- **Collected data**:

★ ★ ★

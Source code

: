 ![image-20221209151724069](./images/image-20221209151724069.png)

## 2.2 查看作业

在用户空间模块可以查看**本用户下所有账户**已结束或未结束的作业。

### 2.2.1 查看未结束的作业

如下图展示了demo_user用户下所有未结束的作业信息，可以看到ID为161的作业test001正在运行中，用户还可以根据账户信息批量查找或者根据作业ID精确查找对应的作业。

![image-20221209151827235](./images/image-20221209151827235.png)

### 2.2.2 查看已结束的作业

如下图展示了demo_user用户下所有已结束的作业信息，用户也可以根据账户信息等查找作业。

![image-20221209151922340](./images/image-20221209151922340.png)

★ ★ ★

Repeat all of the data exactly as given.

Source code

: ![image-20221209151724069](./images/image-20221209151724069.png)

## 2.2 查看作业

在用户空间模块可以查看**本用户下所有账户**已结束或未结束的作业。

### 2.2.1 查看未结束的作业

如下图展示了demo_user用户下所有未结束的作业信息，可以看到ID为161的作业test001正在运行中，用户还可以根据账户信息批量查找或者根据作业ID精确查找对应的作业。

![image-20221209151827235](./images/image-20221209151827235.png)

### 2.2.2 查看已结束的作业

如下图展示了demo_user用户下所有已结束的作业信息，用户也可以根据账户信息等查找作业。

![image-20221209151922340](./images/image-20221209151922340.png)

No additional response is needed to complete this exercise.